Stored data entries:
● ● ● ● ●
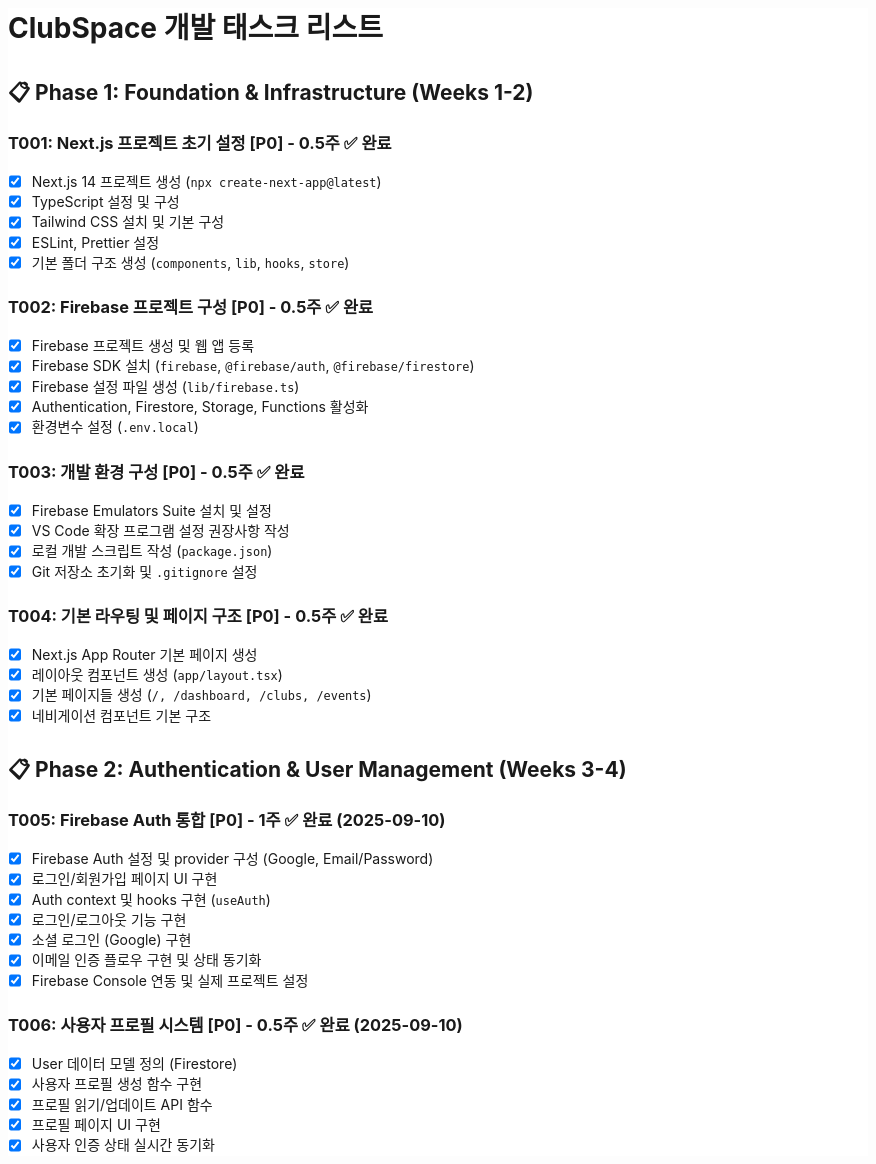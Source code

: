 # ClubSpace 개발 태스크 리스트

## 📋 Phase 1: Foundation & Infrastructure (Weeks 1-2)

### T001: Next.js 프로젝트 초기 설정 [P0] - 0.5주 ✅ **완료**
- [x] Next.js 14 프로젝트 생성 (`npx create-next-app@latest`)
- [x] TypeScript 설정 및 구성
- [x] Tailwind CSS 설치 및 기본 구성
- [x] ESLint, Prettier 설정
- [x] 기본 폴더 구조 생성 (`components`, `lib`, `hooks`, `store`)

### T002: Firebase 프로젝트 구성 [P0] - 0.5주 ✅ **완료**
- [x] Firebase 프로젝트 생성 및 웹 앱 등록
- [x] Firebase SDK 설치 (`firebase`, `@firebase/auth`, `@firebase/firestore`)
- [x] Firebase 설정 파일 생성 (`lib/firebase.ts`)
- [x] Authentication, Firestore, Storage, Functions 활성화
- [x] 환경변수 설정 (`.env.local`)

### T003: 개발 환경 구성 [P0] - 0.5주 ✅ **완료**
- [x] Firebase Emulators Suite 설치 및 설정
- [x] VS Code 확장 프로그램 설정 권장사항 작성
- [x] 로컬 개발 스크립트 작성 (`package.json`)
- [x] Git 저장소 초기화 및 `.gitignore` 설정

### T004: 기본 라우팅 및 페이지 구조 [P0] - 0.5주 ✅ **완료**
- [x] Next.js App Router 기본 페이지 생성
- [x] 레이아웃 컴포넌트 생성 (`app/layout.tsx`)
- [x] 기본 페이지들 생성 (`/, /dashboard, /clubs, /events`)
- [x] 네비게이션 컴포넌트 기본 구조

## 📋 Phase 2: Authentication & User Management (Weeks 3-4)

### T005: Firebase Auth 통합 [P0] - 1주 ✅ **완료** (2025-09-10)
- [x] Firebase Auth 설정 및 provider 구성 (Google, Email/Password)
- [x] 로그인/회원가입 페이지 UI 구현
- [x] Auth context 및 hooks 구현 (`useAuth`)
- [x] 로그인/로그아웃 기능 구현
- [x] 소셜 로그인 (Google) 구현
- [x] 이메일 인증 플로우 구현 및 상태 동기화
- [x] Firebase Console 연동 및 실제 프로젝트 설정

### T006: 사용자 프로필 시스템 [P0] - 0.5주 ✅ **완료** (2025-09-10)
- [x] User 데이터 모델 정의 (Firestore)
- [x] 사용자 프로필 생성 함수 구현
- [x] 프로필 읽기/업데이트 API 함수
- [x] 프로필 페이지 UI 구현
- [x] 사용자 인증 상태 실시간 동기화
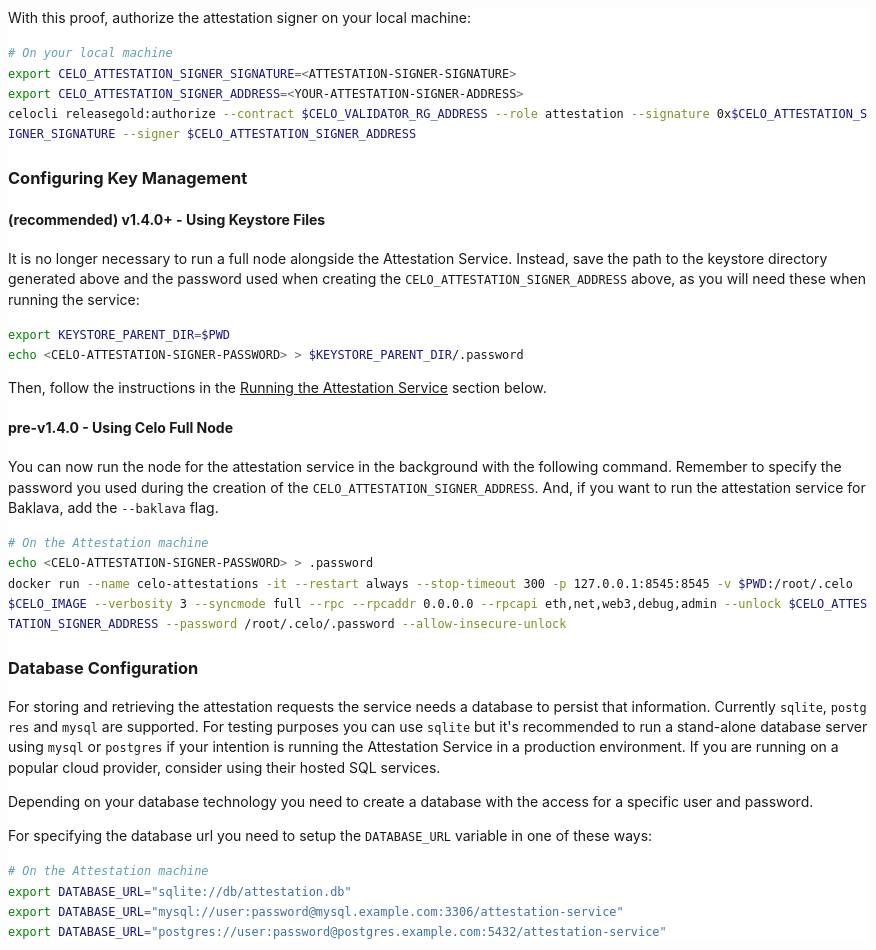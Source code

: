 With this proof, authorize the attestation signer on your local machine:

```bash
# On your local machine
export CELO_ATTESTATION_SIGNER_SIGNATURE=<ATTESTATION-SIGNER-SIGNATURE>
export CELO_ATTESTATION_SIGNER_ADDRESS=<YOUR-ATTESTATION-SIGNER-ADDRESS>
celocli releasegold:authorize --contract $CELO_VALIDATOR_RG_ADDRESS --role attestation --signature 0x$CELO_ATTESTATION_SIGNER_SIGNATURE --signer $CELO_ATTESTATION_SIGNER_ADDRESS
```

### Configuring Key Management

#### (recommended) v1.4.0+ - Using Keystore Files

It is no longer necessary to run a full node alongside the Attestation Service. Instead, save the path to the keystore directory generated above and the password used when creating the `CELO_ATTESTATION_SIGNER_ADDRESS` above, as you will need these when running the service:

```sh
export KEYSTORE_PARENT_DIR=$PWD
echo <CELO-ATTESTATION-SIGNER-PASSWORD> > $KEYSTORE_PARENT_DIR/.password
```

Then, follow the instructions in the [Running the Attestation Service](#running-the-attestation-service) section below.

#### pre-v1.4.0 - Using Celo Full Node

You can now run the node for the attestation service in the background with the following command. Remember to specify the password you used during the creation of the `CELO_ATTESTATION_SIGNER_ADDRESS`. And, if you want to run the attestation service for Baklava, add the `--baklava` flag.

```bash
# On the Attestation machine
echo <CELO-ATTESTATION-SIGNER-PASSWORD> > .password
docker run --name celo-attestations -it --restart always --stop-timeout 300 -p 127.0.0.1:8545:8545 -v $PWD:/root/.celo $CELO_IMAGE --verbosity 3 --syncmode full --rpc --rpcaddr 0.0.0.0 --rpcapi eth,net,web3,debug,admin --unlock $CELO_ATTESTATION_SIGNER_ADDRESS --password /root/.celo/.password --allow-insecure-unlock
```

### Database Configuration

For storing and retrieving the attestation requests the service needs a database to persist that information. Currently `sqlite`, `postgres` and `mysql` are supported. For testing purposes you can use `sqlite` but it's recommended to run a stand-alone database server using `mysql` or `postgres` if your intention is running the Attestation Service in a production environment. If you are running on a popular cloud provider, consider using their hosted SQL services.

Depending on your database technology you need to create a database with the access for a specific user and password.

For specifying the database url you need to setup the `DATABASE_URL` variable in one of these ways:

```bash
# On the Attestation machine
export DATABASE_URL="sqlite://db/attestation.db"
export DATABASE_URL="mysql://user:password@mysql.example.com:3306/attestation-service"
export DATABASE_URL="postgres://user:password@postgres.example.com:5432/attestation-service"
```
● ● ● ● ●
§ **What the exercise asks**: Which of the lines above hold the string "Phase"? Copy each one.

§ **Written answer**:
## 📋 Phase 1: Foundation & Infrastructure (Weeks 1-2)
## 📋 Phase 2: Authentication & User Management (Weeks 3-4)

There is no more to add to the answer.